Last year I decided on an adventure to retrace parts of the ancient Silk Road. So with two weeks off from work, I mapped out a journey from western China to Northern Pakistan by road.
The oft-reliable Internet’s information about travelling to Pakistan from China was sketchy and outdated. I also knew I’d need someone seasoned to drive, as the roads weren’t the safest — construction, road-repaving and landslides — so serendipity be damned, I went to a travel agency who made the transport arrangements.
From Kashgar (read more here), I had to head further west of China to Tashkurgan, a border town at the crossroads of many other countries including Tajikistan, Kazakhstan and Afghanistan. There, a public bus would connect me to Sost, Pakistan.
Few vehicles have the license to travel across this so-called friendship border, so I needed to get through immigration and then onto a dirty, public bus which an armed guard accompanied. Getting through customs wasn’t hard, and being Singaporean helped.

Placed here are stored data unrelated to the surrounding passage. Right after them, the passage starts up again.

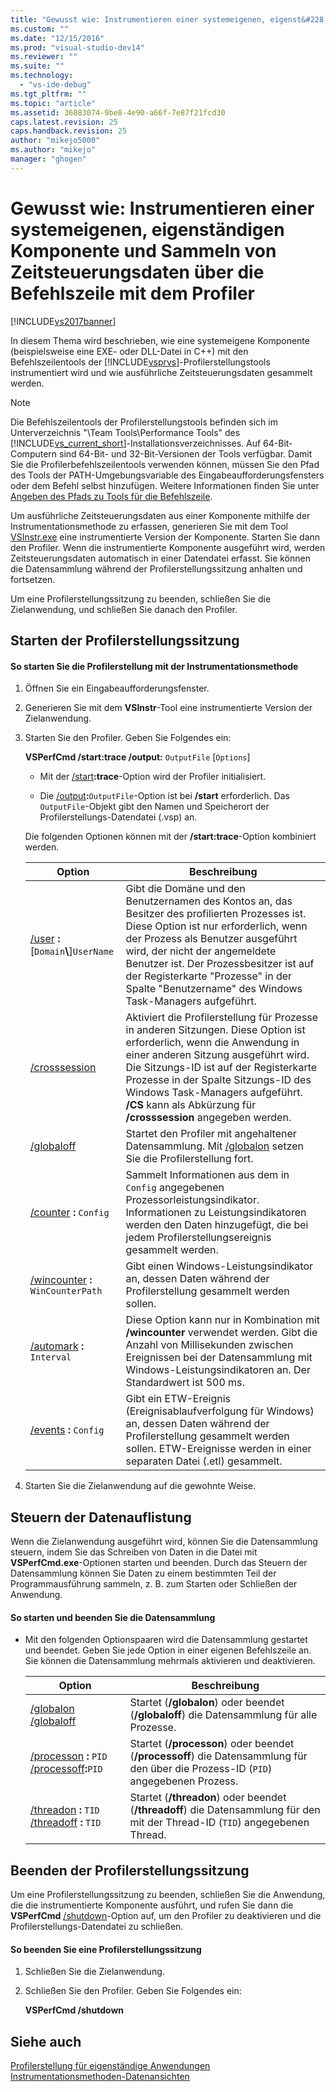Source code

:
 ```yaml
---
title: "Gewusst wie: Instrumentieren einer systemeigenen, eigenst&#228;ndigen Komponente und Sammeln von Zeitsteuerungsdaten &#252;ber die Befehlszeile mit dem Profiler | Microsoft Docs"
ms.custom: ""
ms.date: "12/15/2016"
ms.prod: "visual-studio-dev14"
ms.reviewer: ""
ms.suite: ""
ms.technology: 
  - "vs-ide-debug"
ms.tgt_pltfrm: ""
ms.topic: "article"
ms.assetid: 36883074-9be8-4e90-a66f-7e87f21fcd30
caps.latest.revision: 25
caps.handback.revision: 25
author: "mikejo5000"
ms.author: "mikejo"
manager: "ghogen"
---
```

# Gewusst wie: Instrumentieren einer systemeigenen, eigenst&#228;ndigen Komponente und Sammeln von Zeitsteuerungsdaten &#252;ber die Befehlszeile mit dem Profiler
[!INCLUDE[vs2017banner](../code-quality/includes/vs2017banner.md)]

In diesem Thema wird beschrieben, wie eine systemeigene Komponente \(beispielsweise eine EXE\- oder DLL\-Datei in C\+\+\) mit den Befehlszeilentools der [!INCLUDE[vsprvs](../code-quality/includes/vsprvs_md.md)]\-Profilerstellungstools instrumentiert wird und wie ausführliche Zeitsteuerungsdaten gesammelt werden.  
  
> [!NOTE]
>  Die Befehlszeilentools der Profilerstellungstools befinden sich im Unterverzeichnis "\\Team Tools\\Performance Tools" des [!INCLUDE[vs_current_short](../code-quality/includes/vs_current_short_md.md)]\-Installationsverzeichnisses.  Auf 64\-Bit\-Computern sind 64\-Bit\- und 32\-Bit\-Versionen der Tools verfügbar.  Damit Sie die Profilerbefehlszeilentools verwenden können, müssen Sie den Pfad des Tools der PATH\-Umgebungsvariable des Eingabeaufforderungsfensters oder dem Befehl selbst hinzufügen.  Weitere Informationen finden Sie unter [Angeben des Pfads zu Tools für die Befehlszeile](../profiling/specifying-the-path-to-profiling-tools-command-line-tools.md).  
  
 Um ausführliche Zeitsteuerungsdaten aus einer Komponente mithilfe der Instrumentationsmethode zu erfassen, generieren Sie mit dem Tool [VSInstr.exe](../profiling/vsinstr.md) eine instrumentierte Version der Komponente.  Starten Sie dann den Profiler.  Wenn die instrumentierte Komponente ausgeführt wird, werden Zeitsteuerungsdaten automatisch in einer Datendatei erfasst.  Sie können die Datensammlung während der Profilerstellungssitzung anhalten und fortsetzen.  
  
 Um eine Profilerstellungssitzung zu beenden, schließen Sie die Zielanwendung, und schließen Sie danach den Profiler.  
  
## Starten der Profilerstellungssitzung  
  
#### So starten Sie die Profilerstellung mit der Instrumentationsmethode  
  
1.  Öffnen Sie ein Eingabeaufforderungsfenster.  
  
2.  Generieren Sie mit dem **VSInstr**\-Tool eine instrumentierte Version der Zielanwendung.  
  
3.  Starten Sie den Profiler.  Geben Sie Folgendes ein:  
  
     **VSPerfCmd \/start:trace \/output:** `OutputFile` \[`Options`\]  
  
    -   Mit der [\/start](../profiling/start.md)**:trace**\-Option wird der Profiler initialisiert.  
  
    -   Die [\/output](../profiling/output.md)**:**`OutputFile`\-Option ist bei **\/start** erforderlich.  Das `OutputFile`\-Objekt gibt den Namen und Speicherort der Profilerstellungs\-Datendatei \(.vsp\) an.  
  
     Die folgenden Optionen können mit der **\/start:trace**\-Option kombiniert werden.  
  
    |Option|**Beschreibung**|  
    |------------|----------------------|  
    |[\/user](../profiling/user-vsperfcmd.md) **:**\[`Domain`**\\**\]`UserName`|Gibt die Domäne und den Benutzernamen des Kontos an, das Besitzer des profilierten Prozesses ist.  Diese Option ist nur erforderlich, wenn der Prozess als Benutzer ausgeführt wird, der nicht der angemeldete Benutzer ist.  Der Prozessbesitzer ist auf der Registerkarte "Prozesse" in der Spalte "Benutzername" des Windows Task\-Managers aufgeführt.|  
    |[\/crosssession](../profiling/crosssession.md)|Aktiviert die Profilerstellung für Prozesse in anderen Sitzungen.  Diese Option ist erforderlich, wenn die Anwendung in einer anderen Sitzung ausgeführt wird.  Die Sitzungs\-ID ist auf der Registerkarte Prozesse in der Spalte Sitzungs\-ID des Windows Task\-Managers aufgeführt.  **\/CS** kann als Abkürzung für **\/crosssession** angegeben werden.|  
    |[\/globaloff](../profiling/globalon-and-globaloff.md)|Startet den Profiler mit angehaltener Datensammlung.  Mit [\/globalon](../profiling/globalon-and-globaloff.md) setzen Sie die Profilerstellung fort.|  
    |[\/counter](../profiling/counter.md) **:** `Config`|Sammelt Informationen aus dem in `Config` angegebenen Prozessorleistungsindikator.  Informationen zu Leistungsindikatoren werden den Daten hinzugefügt, die bei jedem Profilerstellungsereignis gesammelt werden.|  
    |[\/wincounter](../profiling/wincounter.md) **:** `WinCounterPath`|Gibt einen Windows\-Leistungsindikator an, dessen Daten während der Profilerstellung gesammelt werden sollen.|  
    |[\/automark](../profiling/automark.md) **:** `Interval`|Diese Option kann nur in Kombination mit **\/wincounter** verwendet werden.  Gibt die Anzahl von Millisekunden zwischen Ereignissen bei der Datensammlung mit Windows\-Leistungsindikatoren an.  Der Standardwert ist 500 ms.|  
    |[\/events](../profiling/events-vsperfcmd.md) **:** `Config`|Gibt ein ETW\-Ereignis \(Ereignisablaufverfolgung für Windows\) an, dessen Daten während der Profilerstellung gesammelt werden sollen.  ETW\-Ereignisse werden in einer separaten Datei \(.etl\) gesammelt.|  
  
4.  Starten Sie die Zielanwendung auf die gewohnte Weise.  
  
## Steuern der Datenauflistung  
 Wenn die Zielanwendung ausgeführt wird, können Sie die Datensammlung steuern, indem Sie das Schreiben von Daten in die Datei mit **VSPerfCmd.exe**\-Optionen starten und beenden.  Durch das Steuern der Datensammlung können Sie Daten zu einem bestimmten Teil der Programmausführung sammeln, z. B. zum Starten oder Schließen der Anwendung.  
  
#### So starten und beenden Sie die Datensammlung  
  
-   Mit den folgenden Optionspaaren wird die Datensammlung gestartet und beendet.  Geben Sie jede Option in einer eigenen Befehlszeile an.  Sie können die Datensammlung mehrmals aktivieren und deaktivieren.  
  
    |Option|**Beschreibung**|  
    |------------|----------------------|  
    |[\/globalon \/globaloff](../profiling/globalon-and-globaloff.md)|Startet \(**\/globalon**\) oder beendet \(**\/globaloff**\) die Datensammlung für alle Prozesse.|  
    |[\/processon](../profiling/processon-and-processoff.md) **:** `PID` [\/processoff](../profiling/processon-and-processoff.md)**:**`PID`|Startet \(**\/processon**\) oder beendet \(**\/processoff**\) die Datensammlung für den über die Prozess\-ID \(`PID`\) angegebenen Prozess.|  
    |[\/threadon](../profiling/threadon-and-threadoff.md) **:** `TID` [\/threadoff](../profiling/threadon-and-threadoff.md) **:** `TID`|Startet \(**\/threadon**\) oder beendet \(**\/threadoff**\) die Datensammlung für den mit der Thread\-ID \(`TID`\) angegebenen Thread.|  
  
## Beenden der Profilerstellungssitzung  
 Um eine Profilerstellungssitzung zu beenden, schließen Sie die Anwendung, die die instrumentierte Komponente ausführt, und rufen Sie dann die **VSPerfCmd** [\/shutdown](../profiling/shutdown.md)\-Option auf, um den Profiler zu deaktivieren und die Profilerstellungs\-Datendatei zu schließen.  
  
#### So beenden Sie eine Profilerstellungssitzung  
  
1.  Schließen Sie die Zielanwendung.  
  
2.  Schließen Sie den Profiler.  Geben Sie Folgendes ein:  
  
     **VSPerfCmd \/shutdown**  
  
## Siehe auch  
 [Profilerstellung für eigenständige Anwendungen](../profiling/command-line-profiling-of-stand-alone-applications.md)   
 [Instrumentationsmethoden\-Datenansichten](../profiling/instrumentation-method-data-views.md)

Maximum bus occupancy rates? No such thing! Everyone and I mean everyone got on the groaning overloaded bus. The lucky ones got a dirty reclining bed to themselves — the others reluctantly shared.
I was lulled into an uneven sleep, as the bus rolled along bumpy tracks and navigated hairpin bends. In between naps, I blinked through sandy mountain ranges and icy-blue glacier lakes from behind dusty windows.
Towards the tail-end of the bus ride, the views grew too magnificent to stay asleep. I moved up front to squeeze with the bus conductor and make conversation in bad Mandarin. I asked him, “do you ever get bored of these views?” He smiled and gave a slight shrug.